Uni Eropa Rayakan Kemenangan Peter Magyar di Pemilu Hungaria

- Partai Tisza pimpinan Peter Magyar memenangkan pemilu Hungaria, disambut positif oleh Uni Eropa sebagai tanda penguatan persatuan Eropa.
- Presiden Ukraina Volodymyr Zelenskyy menyambut kemenangan Magyar dengan harapan hubungan Hungaria-Ukraina membaik dan bantuan finansial UE dapat kembali dicairkan.
- Kekalahan Viktor Orban menandai berakhirnya era kepemimpinan pro-Rusia di Hungaria, menjadi sinyal negatif bagi Moskow dan sekutunya.
Jakarta, IDN Times - Presiden Komisi Eropa, Ursula von der Leyen, pada Minggu (12/4/2026), menyambut baik kemenangan Partai Tisza yang dipimpin Peter Magyar dalam pemilihan umum (pemilu) parlemen Hungaria. Menurutnya, Hungaria memilih bersama Eropa.
“Hungaria sudah memilih untuk bersama Eropa.

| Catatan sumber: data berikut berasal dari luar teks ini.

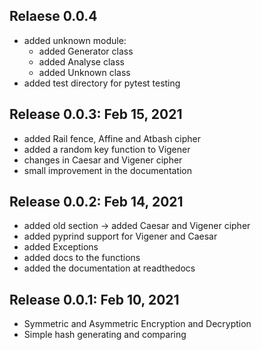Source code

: ## Relaese 0.0.4
- added unknown module:
    - added Generator class
    - added Analyse class
    - added Unknown class
- added test directory for pytest testing

## Release 0.0.3: Feb 15, 2021
- added Rail fence, Affine and Atbash cipher
- added a random key function to Vigener
- changes in Caesar and Vigener cipher  
- small improvement in the documentation

## Release 0.0.2: Feb 14, 2021
- added old section -> added Caesar and Vigener cipher 
- added pyprind support for Vigener and Caesar
- added Exceptions
- added docs to the functions
- added the documentation at readthedocs

## Release 0.0.1: Feb 10, 2021

- Symmetric and Asymmetric Encryption and Decryption
- Simple hash generating and comparing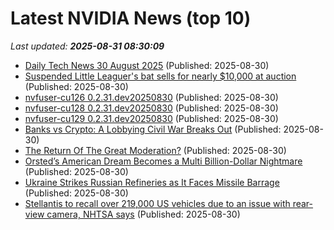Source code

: # Latest NVIDIA News (top 10)
_Last updated: **2025-08-31 08:30:09**_

- [Daily Tech News 30 August 2025](https://acecomments.mu.nu/?post=416299) (Published: 2025-08-30)
- [Suspended Little Leaguer's bat sells for nearly $10,000 at auction](https://biztoc.com/x/f073839a2dfb8ece) (Published: 2025-08-30)
- [nvfuser-cu126 0.2.31.dev20250830](https://pypi.org/project/nvfuser-cu126/0.2.31.dev20250830/) (Published: 2025-08-30)
- [nvfuser-cu128 0.2.31.dev20250830](https://pypi.org/project/nvfuser-cu128/0.2.31.dev20250830/) (Published: 2025-08-30)
- [nvfuser-cu129 0.2.31.dev20250830](https://pypi.org/project/nvfuser-cu129/0.2.31.dev20250830/) (Published: 2025-08-30)
- [Banks vs Crypto: A Lobbying Civil War Breaks Out](https://biztoc.com/x/38b2e26c4d547f90) (Published: 2025-08-30)
- [The Return Of The Great Moderation?](https://biztoc.com/x/595fea3c0739b3c8) (Published: 2025-08-30)
- [Orsted’s American Dream Becomes a Multi Billion-Dollar Nightmare](https://biztoc.com/x/3c8613dea023b4ad) (Published: 2025-08-30)
- [Ukraine Strikes Russian Refineries as It Faces Missile Barrage](https://biztoc.com/x/22447bac8275d77b) (Published: 2025-08-30)
- [Stellantis to recall over 219,000 US vehicles due to an issue with rear-view camera, NHTSA says](https://biztoc.com/x/643017d5943aab9b) (Published: 2025-08-30)
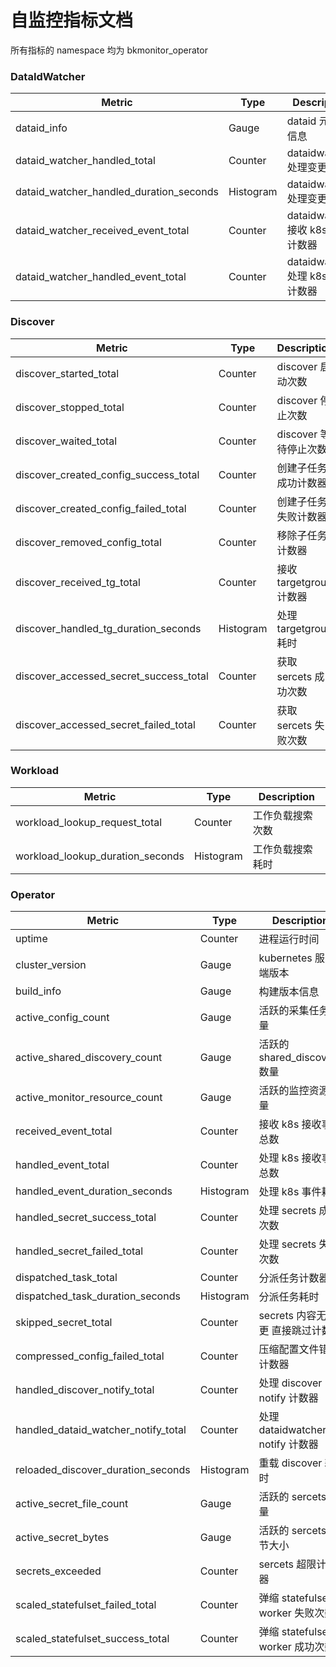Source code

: # 自监控指标文档

所有指标的 namespace 均为 bkmonitor_operator

### DataIdWatcher

| Metric | Type                          | Description                |
| ------ |-------------------------------|----------------------------|
| dataid_info | Gauge                         | dataid 元数据信息               |
| dataid_watcher_handled_total | Counter                       | dataidwatcher 处理变更次数       |
| dataid_watcher_handled_duration_seconds | Histogram | dataidwatcher 处理变更耗时       |
| dataid_watcher_received_event_total | Counter | dataidwatcher 接收 k8s 事件计数器 |
| dataid_watcher_handled_event_total | Counter | dataidwatcher 处理 k8s 事件计数器 |

### Discover

| Metric                                 | Type      | Description        |
|----------------------------------------|-----------|--------------------|
| discover_started_total                 | Counter   | discover 启动次数      |
| discover_stopped_total                 | Counter   | discover 停止次数      |
| discover_waited_total                  | Counter   | discover 等待停止次数    |
| discover_created_config_success_total  | Counter   | 创建子任务成功计数器         |
| discover_created_config_failed_total   | Counter   | 创建子任务失败计数器         |
| discover_removed_config_total          | Counter   | 移除子任务计数器           |
| discover_received_tg_total             | Counter   | 接收 targetgroup 计数器 |
| discover_handled_tg_duration_seconds   | Histogram | 处理 targetgroup 耗时  |
| discover_accessed_secret_success_total | Counter       | 获取 sercets 成功次数    |
| discover_accessed_secret_failed_total  | Counter       | 获取 sercets 失败次数    |

### Workload

| Metric | Type      | Description |
| ------ |-----------|-------------|
| workload_lookup_request_total | Counter   | 工作负载搜索次数    |
| workload_lookup_duration_seconds | Histogram | 工作负载搜索耗时    |

### Operator

| Metric                | Type                  | Description                 |
|-----------------------|-----------------------|-----------------------------|
| uptime                | Counter               | 进程运行时间                      |
| cluster_version | Gauge | kubernetes 服务端版本 |
| build_info            | Gauge                 | 构建版本信息                      |
| active_config_count   | Gauge                 | 活跃的采集任务数量                   |
| active_shared_discovery_count | Gauge                 | 活跃的 shared_discovery 数量     |
| active_monitor_resource_count | Gauge                 | 活跃的监控资源数量                   |
| received_event_total  | Counter               | 接收 k8s 接收事件总数               |
| handled_event_total   | Counter               | 处理 k8s 接收事件总数               |
| handled_event_duration_seconds | Histogram | 处理 k8s 事件耗时                 |
| handled_secret_success_total | Counter | 处理 secrets 成功次数             |
| handled_secret_failed_total | Counter | 处理 secrets 失败次数             |
| dispatched_task_total | Counter | 分派任务计数器                     |
| dispatched_task_duration_seconds | Histogram | 分派任务耗时                      |
| skipped_secret_total  | Counter | secrets 内容无变更 直接跳过计数        |
| compressed_config_failed_total | Counter | 压缩配置文件错误计数器                 |
| handled_discover_notify_total | Counter | 处理 discover notify 计数器      |
| handled_dataid_watcher_notify_total | Counter | 处理 dataidwatcher notify 计数器 |
| reloaded_discover_duration_seconds | Histogram | 重载 discover 耗时              |
| active_secret_file_count | Gauge | 活跃的 sercets 数量              |
| active_secret_bytes      | Gauge | 活跃的 sercets 字节大小            |
| secrets_exceeded      | Counter | sercets 超限计数器               |
| scaled_statefulset_failed_total | Counter | 弹缩 statefulset worker 失败次数  |
| scaled_statefulset_success_total | Counter | 弹缩 statefulset worker 成功次数  |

Eropa selalu memilih Hungaria. Sebuah negara yang menginginkan ke arah Eropa. Sekarang persatuan dari Uni Eropa semakin kuat,” ungkapnya, dikutip dari Politico.
Kemenangan Magyar sudah dipastikan setelah Perdana Menteri Hungaria, Viktor Orban mengakui kekalahannya. Ia dikenal sudah menjadi pemimpin di Hungaria dalam 16 tahun terakhir.
1. Sebut sebagai kemenangan bagi seluruh rakyat Hungaria

Pemimpin Partai Rakyat Eropa (EPP), Manfred Weber mengatakan bahwa kemenangan Partai Tisza adalah kemenangan dari rakyat Hungaria. Sebab, partai tersebut sudah masuk dalam kelompok EPP.
“Malam ini adalah kemenangan bagi seluruh rakyat Hungaria. Mereka mengonfirmasi bahwa partai kanan-tengah, dan politik rakyat yang memenangkan pemilu. Substansi, Solusi, dan Persatuan bukan hanya slogan kosong dan ketakutan,” ungkapnya.
Selain itu, beberapa pemimpin Eropa sudah menyatakan selamat atas kemenangan Peter Magyar. Beberapa pemimpin itu, termasuk Presiden Prancis, Emmanuel Macron dan Kanselir Jerman, Friedrich Merz.
2. Ukraina ingin berhubungan baik dengan Hungaria

Sementara itu, kemenangan Magyar dalam pemilu ini menjadi kabar baik bagi Ukraina. Presiden Ukraina, Volodymyr Zelenskyy sudah menyampaikan selamat kepada Magyar atas kemenangannya dalam pemilu parlemen di Hungaria.
“Kemenangan ini penting sebagai penanda bahwa pendekatan ini kuat dan bantuan finansial dari UE ke Ukraina yang dibekukan Hungaria dapat dicairkan di bawah pemerintahan Tisza,” katanya, dikutip dari TVP World.
Sebelumnya, Orban sudah memblokir paket bantuan UE ke Ukraina sebesar 90 miliar dolar euro (Rp17.996 triliun). Orban juga menuding Ukraina telah ikut campur dalam pemilu di negaranya.
3. Kekalahan Orban menjadi kabar buruk bagi Rusia

Kekalahan Orban dalam pemilu parlemen di Hungaria membuat kabar buruk bagi Rusia. Sebab, selama ini Hungaria di bawah Orban cenderung dekat dengan Moskow dan disebut sebagai sekutu terdekat Rusia di UE.
Tak hanya mendapat dukungan dari Rusia, Orban juga sudah didukung oleh Preisden Amerika Serikat (AS), Donald Trump. Bahkan, Wakil Presiden AS, JD Vance sudah menyatakan dukungan kepada Orban beberap hari sebelum pemilu parlemen.